In the opening sequence, Borneo tribesmen are seen hunting a tiger. Tigers have been extinct on Borneo for 11,000 years. They exist on nearby Sumatra, but the tiger depicted was a Bengal tiger native to the Indian subcontinent. See more »
ANACONDAS: THE HUNT FOR THE BLOOD ORCHID (2004) * Johnny Messner, KaDee Stickland, Matthew Marsden, Nicholas Gonzalez, Eugene Byrd, Karl Yune, Salli Richardson, Morris Chestnut. (Dir: Dwight H. Little) SSSSsuper Ssssize Sssssnakes Redux!
While it is hard to believe that there was an actual clamor albeit a 7 years later one for a sequel to the marginal hit 'Anaconda' starring Jennifer Lopez and Ice Cube it is even harder to believe that the film is a near-virtual remake only substituting a documentary film-making crew with a scientific expedition that none-the-less winds up the river without a paddle in this rudderless display of new ineptitude.
When a pharmaceutical conglomerate giant decides to listen to a panel of young, go-getting researchers to extract an extremely rare blood orchid from Borneo that may have the key to eternal youth (you can practically here the ka-ching! of millions of cash registers and saliva foaming at the corners of their mouths with greed) they are pressed for time since the flower only blooms once every seven years (of course!) and literally have days to procure the bounty that awaits in the thick no-man's jungle that only offers rogue boat captains (you'd think a multi-gazillion corporation would have their own fleet of ships at the ready but NOOOOOO!!!) in questionably seedy bars with an appropriately slap-dash vessel at the wait.

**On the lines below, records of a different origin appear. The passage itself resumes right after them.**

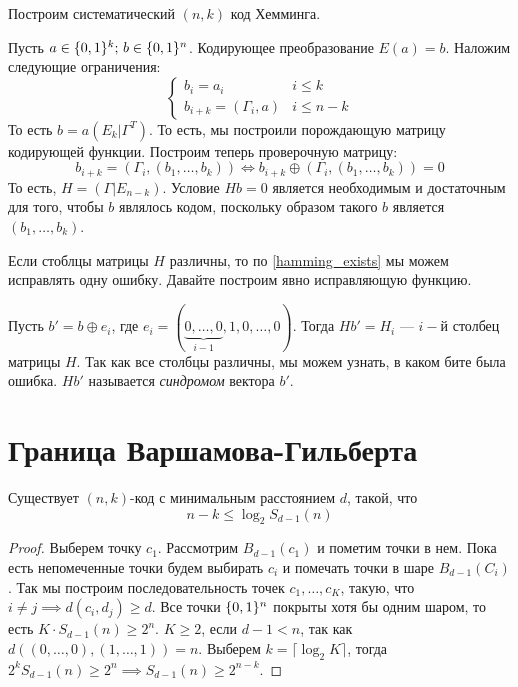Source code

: \begin{example}
Построим систематический $(n,k)$ код Хемминга. 

Пусть $a \in \{0,1\}^k;\, b \in \{0,1\}^n$. Кодирующее преобразование $E(a) = b$.
Наложим следующие ограничения:
$$\left\{ \begin{array}{lr}
             b_i = a_i & i \le k \\
             b_{i+k} = (\Gamma_i, a) & i \le n-k
          \end{array}\right. $$
То есть $b = a (E_k | \Gamma^{T})$. То есть, мы построили порождающую матрицу
кодирующей функции. Построим теперь проверочную матрицу:
$$b_{i+k} = (\Gamma_i, (b_1, \ldots, b_k)) \iff 
 b_{i+k} \oplus (\Gamma_i, (b_1, \ldots, b_k)) = 0$$
То есть, $H = (\Gamma | E_{n-k})$. Условие $Hb = 0$ является необходимым и достаточным
для того, чтобы $b$ являлось кодом, поскольку образом такого $b$ является 
$(b_1, \ldots, b_k)$.

Если стоблцы матрицы $H$ различны, то по \ref{hamming_exists} мы можем исправлять 
одну ошибку. Давайте построим явно исправляющую функцию.

Пусть $b' = b \oplus e_i$, где $e_i = (\underbrace{0, \ldots, 0}_{i-1}, 1, 0, \ldots, 0)$.
Тогда $Hb' = H_i$ --- $i-й$ столбец матрицы $H$. Так как все столбцы различны,
мы можем узнать, в каком бите была ошибка. $Hb'$ называется
\emph{синдромом} вектора $b'$.
\end{example}

\section{Граница Варшамова-Гильберта}

\begin{theorem}
Существует $(n,k)$-код с минимальным расстоянием $d$, такой, что 
$$n-k \le \log_2 S_{d-1} (n)$$
\end{theorem}
\begin{proof}
Выберем точку $c_1$. Рассмотрим $B_{d-1}(c_1)$ и пометим точки в нем. Пока есть
непомеченные точки будем выбирать $c_i$ и помечать точки в шаре $B_{d-1}(C_i)$.
Так мы построим последовательность точек $c_1, \ldots, c_K$, такую, что 
$i\neq j \implies d(c_i, d_j) \ge d$. Все точки $\{0,1\}^n$ покрыты хотя бы одним шаром, то
есть $K \cdot S_{d-1}(n) \ge 2^n$. $K \ge 2$, если $d-1 < n$, так как 
$d((0,\ldots,0),(1,\ldots,1)) = n$. Выберем $k = \lceil \log_2 K \rceil$,
тогда $2^k S_{d-1}(n) \ge 2^n \implies S_{d-1}(n) \ge 2^{n-k}$.
\end{proof}

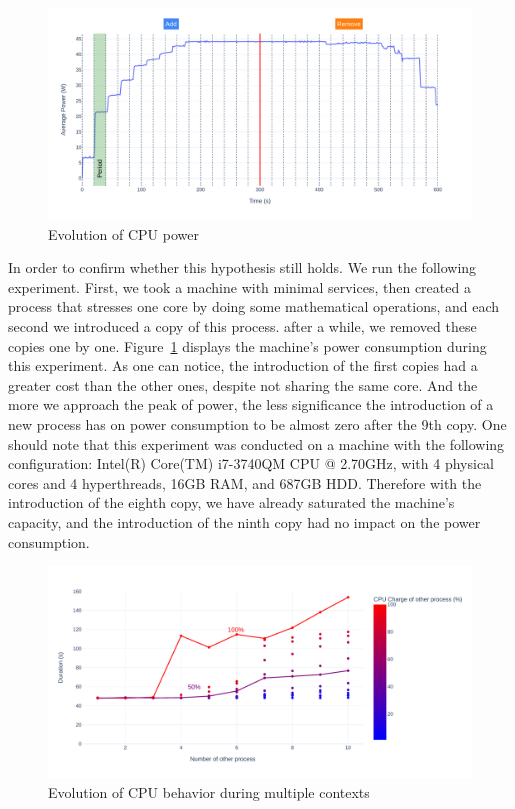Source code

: \begin{figure}[!h]
      \centering
      \caption{Evolution of CPU power}
      \label{fig:power_evolution_greenfaas}
      \includegraphics[width=\linewidth]{chapters/power_evolution_greenfaas}
\end{figure}

In order to confirm whether this hypothesis still holds. We run the following experiment.
First, we took a machine with minimal services, then created a process that stresses one core by doing some mathematical operations, and each second we introduced a copy of this process. after a while, we removed these copies one by one.
Figure~\ref{fig:power_evolution_greenfaas} displays the machine's power consumption during this experiment. As one can notice, the introduction of the first copies had a greater cost than the other ones, despite not sharing the same core. And the more we approach the peak of power, the less significance the introduction of a new process has on power consumption to be almost zero after the 9th copy.
One should note that this experiment was conducted on a machine with the following configuration:
Intel(R) Core(TM) i7-3740QM CPU @ 2.70GHz, with 4 physical cores and 4 hyperthreads, 16GB RAM, and 687GB HDD.
Therefore with the introduction of the eighth copy, we have already saturated the machine's capacity, and the introduction of the ninth copy had no impact on the power consumption.






\begin{figure}[!h]
      \centering
      \caption{Evolution of CPU behavior during multiple contexts }
      \label{fig:green_faas}
      \includegraphics[width=\linewidth]{chapters/green_faas_duration}
\end{figure}

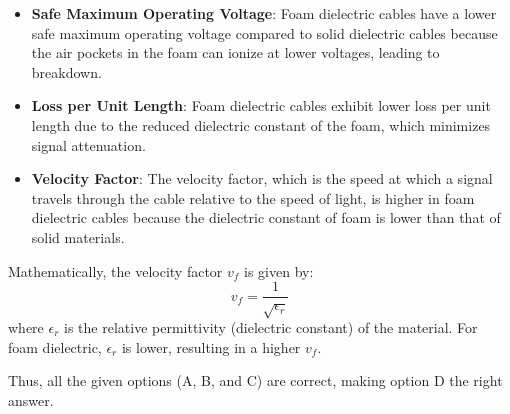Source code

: \begin{itemize}
    \item \textbf{Safe Maximum Operating Voltage}: Foam dielectric cables have a lower safe maximum operating voltage compared to solid dielectric cables because the air pockets in the foam can ionize at lower voltages, leading to breakdown.
    \item \textbf{Loss per Unit Length}: Foam dielectric cables exhibit lower loss per unit length due to the reduced dielectric constant of the foam, which minimizes signal attenuation.
    \item \textbf{Velocity Factor}: The velocity factor, which is the speed at which a signal travels through the cable relative to the speed of light, is higher in foam dielectric cables because the dielectric constant of foam is lower than that of solid materials.
\end{itemize}

Mathematically, the velocity factor \( v_f \) is given by:
\[
v_f = \frac{1}{\sqrt{\epsilon_r}}
\]
where \( \epsilon_r \) is the relative permittivity (dielectric constant) of the material. For foam dielectric, \( \epsilon_r \) is lower, resulting in a higher \( v_f \).

Thus, all the given options (A, B, and C) are correct, making option D the right answer.


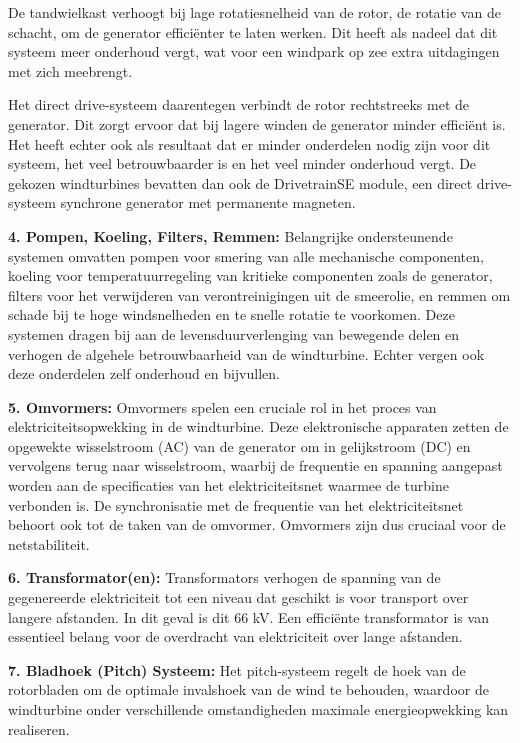 De tandwielkast verhoogt bij lage rotatiesnelheid van de rotor, de rotatie van de schacht, om de generator efficiënter te laten werken. Dit heeft als nadeel dat dit systeem meer onderhoud vergt, wat voor een windpark op zee extra uitdagingen met zich meebrengt.

Het direct drive-systeem daarentegen verbindt de rotor rechtstreeks met de generator. Dit zorgt ervoor dat bij lagere winden de generator minder efficiënt is. Het heeft echter ook als resultaat dat er minder onderdelen nodig zijn voor dit systeem, het veel betrouwbaarder is en het veel minder onderhoud vergt. De gekozen windturbines bevatten dan ook de DrivetrainSE module, een direct drive-systeem synchrone generator met permanente magneten.\cite{NREL_turbine_documentatie}

\textbf{4. Pompen, Koeling, Filters, Remmen:}
Belangrijke ondersteunende systemen omvatten pompen voor smering van alle mechanische componenten, koeling voor temperatuurregeling van kritieke componenten zoals de generator, filters voor het verwijderen van verontreinigingen uit de smeerolie, en remmen om schade bij te hoge windsnelheden en te snelle rotatie te voorkomen. Deze systemen dragen bij aan de levensduurverlenging van bewegende delen en verhogen de algehele betrouwbaarheid van de windturbine. Echter vergen ook deze onderdelen zelf onderhoud en bijvullen.

\textbf{5. Omvormers:}
Omvormers spelen een cruciale rol in het proces van elektriciteitsopwekking in de windturbine. Deze elektronische apparaten zetten de opgewekte wisselstroom (AC) van de generator om in gelijkstroom (DC) en vervolgens terug naar wisselstroom, waarbij de frequentie en spanning aangepast worden aan de specificaties van het elektriciteitsnet waarmee de turbine verbonden is. De synchronisatie met de frequentie van het elektriciteitsnet behoort ook tot de taken van de omvormer. Omvormers zijn dus cruciaal voor de netstabiliteit.

\textbf{6. Transformator(en):}
Transformators verhogen de spanning van de gegenereerde elektriciteit tot een niveau dat geschikt is voor transport over langere afstanden. In dit geval is dit 66 kV. Een efficiënte transformator is van essentieel belang voor de overdracht van elektriciteit over lange afstanden.

\textbf{7. Bladhoek (Pitch) Systeem:}
Het pitch-systeem regelt de hoek van de rotorbladen om de optimale invalshoek van de wind te behouden, waardoor de windturbine onder verschillende omstandigheden maximale energieopwekking kan realiseren.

So begins the journey into fear since not one character in this unknown cast emerges with a unique thought as to maybe that this is not a good idea with the fact that it is monsoon season and they have not a clue as to the dangers that lie in waiting (cue the giant deadly snakes!)

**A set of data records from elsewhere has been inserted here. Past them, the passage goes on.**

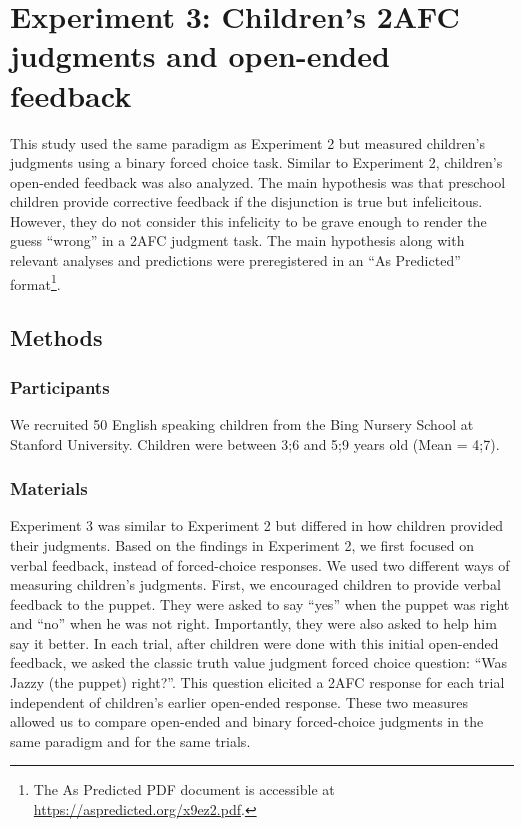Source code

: \documentclass[,man,floatsintext]{apa6}
\let\rmarkdownfootnote\footnote%
\def\footnote{\protect\rmarkdownfootnote}
\begin{document}
\hypertarget{study3}{%
\section{Experiment 3: Children's 2AFC judgments and open-ended feedback}\label{study3}}

This study used the same paradigm as Experiment 2 but measured children's judgments using a binary forced choice task. Similar to Experiment 2, children's open-ended feedback was also analyzed. The main hypothesis was that preschool children provide corrective feedback if the disjunction is true but infelicitous. However, they do not consider this infelicity to be grave enough to render the guess \enquote{wrong} in a 2AFC judgment task. The main hypothesis along with relevant analyses and predictions were preregistered in an \enquote{As Predicted} format\footnote{The As Predicted PDF document is accessible at \url{https://aspredicted.org/x9ez2.pdf}.}.

\hypertarget{methods-2}{%
\subsection{Methods}\label{methods-2}}

\hypertarget{participants-2}{%
\subsubsection{Participants}\label{participants-2}}

We recruited 50 English speaking children from the Bing Nursery School at Stanford University. Children were between 3;6 and 5;9 years old (Mean = 4;7).

\hypertarget{materials-1}{%
\subsubsection{Materials}\label{materials-1}}

Experiment 3 was similar to Experiment 2 but differed in how children provided their judgments. Based on the findings in Experiment 2, we first focused on verbal feedback, instead of forced-choice responses. We used two different ways of measuring children's judgments. First, we encouraged children to provide verbal feedback to the puppet. They were asked to say \enquote{yes} when the puppet was right and \enquote{no} when he was not right. Importantly, they were also asked to help him say it better. In each trial, after children were done with this initial open-ended feedback, we asked the classic truth value judgment forced choice question: \enquote{Was Jazzy (the puppet) right?}. This question elicited a 2AFC response for each trial independent of children's earlier open-ended response. These two measures allowed us to compare open-ended and binary forced-choice judgments in the same paradigm and for the same trials.
\end{document}
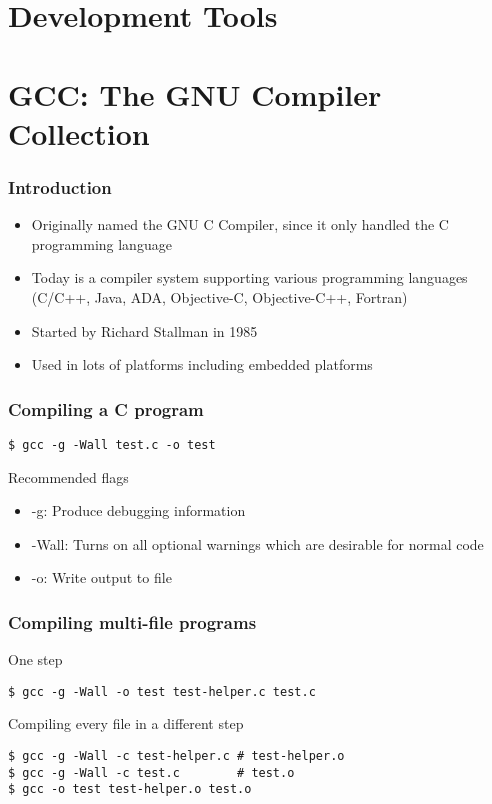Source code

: \section{Development Tools}

\section{GCC: The GNU Compiler Collection}

\begin{frame}
  \frametitle{Introduction}

  \begin{itemize}
  \item Originally named the GNU C Compiler, since it only handled
    the C programming language
  \item Today is a compiler system supporting various programming
    languages (C/C++, Java, ADA, Objective-C, Objective-C++, Fortran)
  \item Started by Richard Stallman in 1985
  \item Used in lots of platforms including embedded platforms
  \end{itemize}
\end{frame}

\begin{frame}[fragile]
  \frametitle{Compiling a C program}
\begin{verbatim}
$ gcc -g -Wall test.c -o test
\end{verbatim}
  Recommended flags
  \begin{itemize}
  \item -g: Produce debugging information
  \item -Wall: Turns on all optional warnings which are desirable for
    normal code
  \item -o: Write output to file
  \end{itemize}
\end{frame}

\begin{frame}[fragile]
  \frametitle{Compiling multi-file programs}

  One step
\begin{verbatim}
$ gcc -g -Wall -o test test-helper.c test.c
\end{verbatim}

  Compiling every file in a different step
\begin{verbatim}
$ gcc -g -Wall -c test-helper.c # test-helper.o
$ gcc -g -Wall -c test.c        # test.o
$ gcc -o test test-helper.o test.o
\end{verbatim}
\end{frame}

Captain Bill Johnson (can he be a more blandly named 'hero'!?!?- played by Messner, who resembles a deflated, charisma-less version of The Rock) skippers the team with his Asian first mate, Tran (Yune) and cute monkey Kong (who gets the most close-ups, I kid you not then the entire cast combined!) in tow with a few problems that derail them over a waterfall and eventually trekking through the treacherous tropical thicket where one-by-one they become prey to a 40 foot anaconda and several of his buddies (we learn that it is mating season How convenient! and it seems a booty call for the cold-blooded reptiles is in order , but first one must eat and the international food court (that would be the untalented cast) is tops of the menu.
The sequel's biggest problems is that there is no one to truly root for, with its cardboard characters : Richardson, the bitchy idiotic company woman who actually whines she's lost her phone after being rescued from a crocodile (!); Marsden the Rico Suave of Doctors Without Frontiers program (I kid you not!); Byrd, the black sacredy cat ala Bill Paxton's Hudson in 'Aliens'; Marsden as the not-to-be-trusted British scientist and Chestnut the only real name actor and substitute 'Boyz N The Hood' alum for Cube basically doing a variation of Samuel L. Jackson's gig in 'Deep Blue Sea'. However Strickland's mousy administrative assistant proves to be the film's wild card as she gets in touch with her inner Sigourney Weaver mid-way through the slogging mess (literally) that is this lame, dunderheaded horror flick that elicits very few scares no thanks to the pedestrian direction by hack Little.
The CGI critters do in fact look more authentic than its predecessor however they are barely on screen long enough to get worked up over but should note that they are effectively quicker in their kills. Wish they could've done the same to the bonehead who greenlit this loser.